# Elette Boyle: LLL Lattice Basis Reduction Algorithm

Having just come back from a workshop on lattices, I would have to say my current algorithm of choice is the LLL Lenstra-Lenstra-Lovasz lattice basis reduction algorithm. Given a basis B = (v_1,…,v_n) for a lattice in R^n, the algorithm outputs an new basis for the same lattice whose vectors are shorter and more orthogonal. This is useful for things like trying to find a short vector in a lattice given only a “bad” (ie, skewed, long-vector) basis. Indeed, LLL can be used to solve the Shortest Vector Problem within exponential approximation factors, which is surprisingly nontrivial and useful. What impresses me about this algorithm is that it is very simple and yet has a wide array of applications, by framing (sometimes seemingly unrelated) problems in the language of lattices. Plus, after 30 years it still remains our best tool for many of these problems.
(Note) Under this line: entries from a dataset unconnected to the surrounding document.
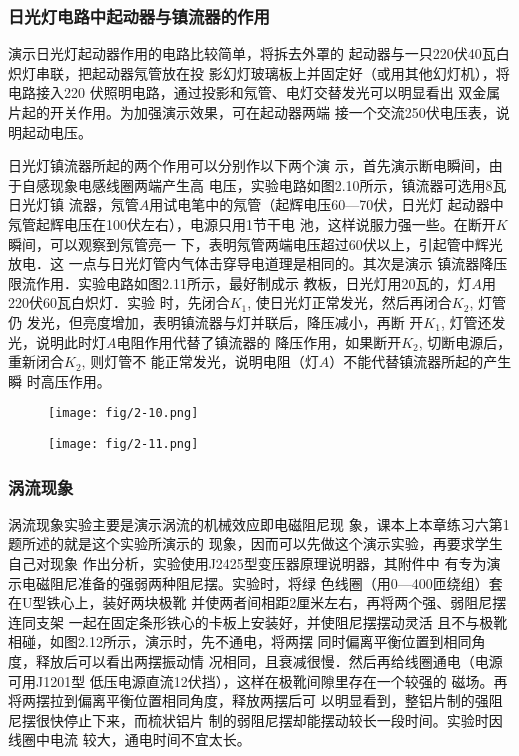 \subsubsection{日光灯电路中起动器与镇流器的作用}
演示日光灯起动器作用的电路比较简单，将拆去外罩的
起动器与一只220伏40瓦白炽灯串联，把起动器氖管放在投
影幻灯玻璃板上并固定好（或用其他幻灯机），将电路接入220
伏照明电路，通过投影和氖管、电灯交替发光可以明显看出
双金属片起的开关作用。为加强演示效果，可在起动器两端
接一个交流250伏电压表，说明起动电压。

日光灯镇流器所起的两个作用可以分别作以下两个演
示，首先演示断电瞬间，由于自感现象电感线圈两端产生高
电压，实验电路如图2.10所示，镇流器可选用8瓦日光灯镇
流器，氖管$A$用试电笔中的氖管（起辉电压60—70伏，日光灯
起动器中氖管起辉电压在100伏左右），电源只用1节干电
池，这样说服力强一些。在断开$K$瞬间，可以观察到氖管亮一
下，表明氖管两端电压超过60伏以上，引起管中辉光放电．这
一点与日光灯管内气体击穿导电道理是相同的。其次是演示
镇流器降压限流作用．实验电路如图2.11所示，最好制成示
教板，日光灯用20瓦的，灯$A$用220伏60瓦白炽灯．实验
时，先闭合$K_1$, 使日光灯正常发光，然后再闭合$K_2$, 灯管仍
发光，但亮度增加，表明镇流器与灯并联后，降压减小，再断
开$K_1$, 灯管还发光，说明此时灯$A$电阻作用代替了镇流器的
降压作用，如果断开$K_2$, 切断电源后，重新闭合$K_2$, 则灯管不
能正常发光，说明电阻（灯$A$）不能代替镇流器所起的产生瞬
时高压作用。

\begin{figure}[htp]\centering
    \begin{minipage}[t]{0.48\textwidth}
    \centering
\texttt{[image: fig/2-10.png]}
    \caption{}
    \end{minipage}
    \begin{minipage}[t]{0.48\textwidth}
    \centering
\texttt{[image: fig/2-11.png]}
    \caption{}
    \end{minipage}
    \end{figure}

\subsubsection{涡流现象}
涡流现象实验主要是演示涡流的机械效应即电磁阻尼现
象，课本上本章练习六第1题所述的就是这个实验所演示的
现象，因而可以先做这个演示实验，再要求学生自己对现象
作出分析，实验使用J2425型变压器原理说明器，其附件中
有专为演示电磁阻尼准备的强弱两种阻尼摆。实验时，将绿
色线圈（用0—400匝绕组）套在U型铁心上，装好两块极靴
并使两者间相距2厘米左右，再将两个强、弱阻尼摆连同支架
一起在固定条形铁心的卡板上安装好，并使阻尼摆摆动灵活
且不与极靴相碰，如图2.12所示，演示时，先不通电，将两摆
同时偏离平衡位置到相同角度，释放后可以看出两摆振动情
况相同，且衰减很慢．然后再给线圈通电（电源可用J1201型
低压电源直流12伏挡），这样在极靴间隙里存在一个较强的
磁场。再将两摆拉到偏离平衡位置相同角度，释放两摆后可
以明显看到，整铝片制的强阻尼摆很快停止下来，而梳状铝片
制的弱阻尼摆却能摆动较长一段时间。实验时因线圈中电流
较大，通电时间不宜太长。

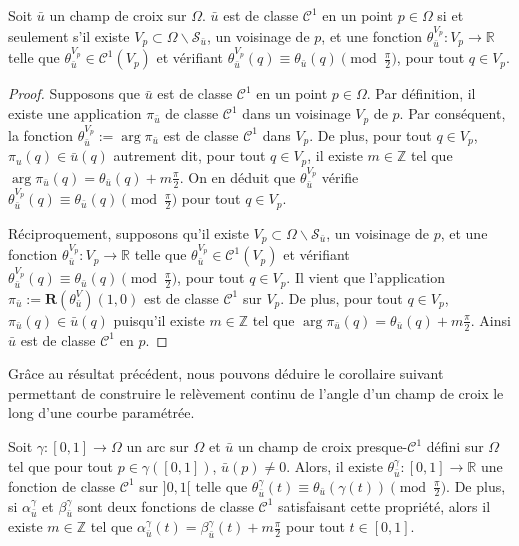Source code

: \begin{proposition}
    \label{prop:angular_cont}
    Soit $\bar{u}$ un champ de croix sur $\Omega$. $\bar{u}$ est de classe $\mathcal{C}^1$ en un point $p\in\Omega$ si et seulement s'il existe $V_p\subset \Omega \backslash \mathcal{S}_{\bar{u}}$, un voisinage de $p$, et une fonction $\theta_{\bar{u}}^{V_p}:V_p \rightarrow \mathbb{R}$ telle que $\theta_{\bar{u}}^{V_p}\in \mathcal{C}^1(V_p)$ et vérifiant $\theta_{\bar{u}}^{V_p}(q)\equiv\theta_{\bar{u}}(q) \pmod{\frac{\pi}{2}}$, pour tout $q\in V_p$.
\end{proposition}


\begin{proof}
    Supposons que $\bar{u}$ est de classe $\mathcal{C}^1$ en un point $p\in\Omega$. Par définition, il existe une application $\pi_{\bar{u}}$ de classe $\mathcal{C}^1$ dans un voisinage $V_p$ de $p$. Par conséquent, la fonction $\theta_{\bar{u}}^{V_p}:=\arg \pi_{\bar{u}}$ est de classe $\mathcal{C}^1$ dans $V_p$. De plus, pour tout $q\in V_p$, $\pi_u(q)\in\bar{u}(q)$ autrement dit, pour tout $q\in V_p$, il existe $m\in\mathbb{Z}$ tel que $\arg\pi_{\bar{u}}(q)=\theta_{\bar{u}}(q)+m\frac{\pi}{2}$. On en déduit que $\theta_{\bar{u}}^{V_p}$ vérifie $\theta^{V_p}_{\bar{u}}(q)\equiv\theta_{\bar{u}}(q)\pmod{\frac{\pi}{2}}$ pour tout $q\in V_p$.

    Réciproquement, supposons qu'il existe $V_p\subset \Omega \backslash \mathcal{S}_{\bar{u}}$, un voisinage de $p$, et une fonction $\theta_{\bar{u}}^{V_p}:V_p \rightarrow \mathbb{R}$ telle que $\theta_{\bar{u}}^{V_p}\in \mathcal{C}^1(V_p)$ et vérifiant $\theta_{\bar{u}}^{V_p}(q)\equiv\theta_{\bar{u}}(q) \pmod{\frac{\pi}{2}}$, pour tout $q\in V_p$. Il vient que l'application $\pi_{\bar{u}}:=\mathbf{R}(\theta_{\bar{u}}^V)(1,0)$ est de classe $\mathcal{C}^1$ sur $V_p$. De plus, pour tout $q\in V_p$, $\pi_{\bar{u}}(q)\in \bar{u}(q)$ puisqu'il existe $m\in\mathbb{Z}$ tel que $\arg\pi_{\bar{u}}(q)=\theta_{\bar{u}}(q)+m\frac{\pi}{2}$. Ainsi $\bar{u}$ est de classe $\mathcal{C}^1$ en $p$.
\end{proof}


Grâce au résultat précédent, nous pouvons déduire le corollaire suivant permettant de construire le relèvement continu de l'angle d'un champ de croix le long d'une courbe paramétrée.

\begin{corollary}
    \label{cor:relevement_continu}
    Soit $\gamma: [0, 1] \longrightarrow \Omega$ un arc sur $\Omega$ et $\bar{u}$ un champ de croix presque-$\mathcal{C}^1$ défini sur $\Omega$ tel que pour tout $p\in\gamma([0, 1])$, $\bar{u}(p)\neq 0$. Alors, il existe $\theta^\gamma_{\bar{u}}: [0, 1] \longrightarrow \mathbb{R}$  une fonction de classe $\mathcal{C}^1$ sur $]0,1[$ telle que $\theta^\gamma_{\bar{u}}(t) \equiv \theta_{\bar{u}}(\gamma(t)) \pmod{\frac{\pi}{2}}$. De plus, si $\alpha_{\bar{u}}^\gamma$ et $\beta_{\bar{u}}^\gamma$ sont deux fonctions de classe $\mathcal{C}^1$ satisfaisant cette propriété, alors il existe $m \in \mathbb{Z}$ tel que $\alpha_{\bar{u}}^\gamma(t) = \beta_{\bar{u}}^\gamma(t) + m\frac{\pi}{2}$ pour tout $t \in [0, 1]$.
\end{corollary}

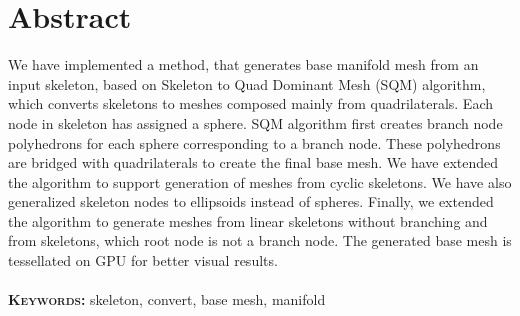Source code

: \chapter{Abstract}
We have implemented a method, that generates base manifold mesh from an input skeleton, based on Skeleton to Quad Dominant Mesh (SQM) algorithm, which converts skeletons to meshes composed mainly from quadrilaterals.
Each node in skeleton has assigned a sphere.
SQM algorithm first creates branch node polyhedrons for each sphere corresponding to a branch node.
These polyhedrons are bridged with quadrilaterals to create the final base mesh.
We have extended the algorithm to support generation of meshes from cyclic skeletons.
We have also generalized skeleton nodes to ellipsoids instead of spheres.
Finally, we extended the algorithm to generate meshes from linear skeletons without branching and from skeletons, which root node is not a branch node.
The generated base mesh is tessellated on GPU for better visual results.
\\ \\
\textbf{\textsc{Keywords:}} skeleton, convert, base mesh, manifold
The algorithm loosely works by repeating three steps: (1) computing the Gram Schmidt orthogonalization of the current basis, (2) stepping through the basis vectors v_i and subtracting out the projections onto the Gram Schmidt vectors up to i (rounding to ensure the resulting vector stays in the lattice), and (3) swapping basis vectors occasionally, if a certain condition holds.

An example application of the algorithm is in cryptanalyzing schemes based on knapsack or subset sum. (Yes, this is the cryptographer’s perspective of solving these problems) : ) In the subset sum problem, you are given a modulus N, a huge list of numbers x = (x_1,…,x_n), and a challenge value z such that z = \sum_{i \in I} x_i mod N for some secret subset I of [n]; the problem is to identify the corresponding subset I of values who sum to z. One way to view this is as a lattice problem. Consider the lattice of all vectors y = (y_1,…,y_{n+1}) such that y \cdot (x|-z) = 0: ie, for which \sum_{i=1}^n (x_i)(y_i) = (z)(y_{i+1}). In this language, the desired set I of indices corresponds to a 0-1 vector contained in the lattice, such that its last component is 1. In fact, this is going to be one of the only *short* vectors in this lattice. Thus, one approach to solving the problem is to run the LLL algorithm on a basis of the lattice and use it to find short vectors.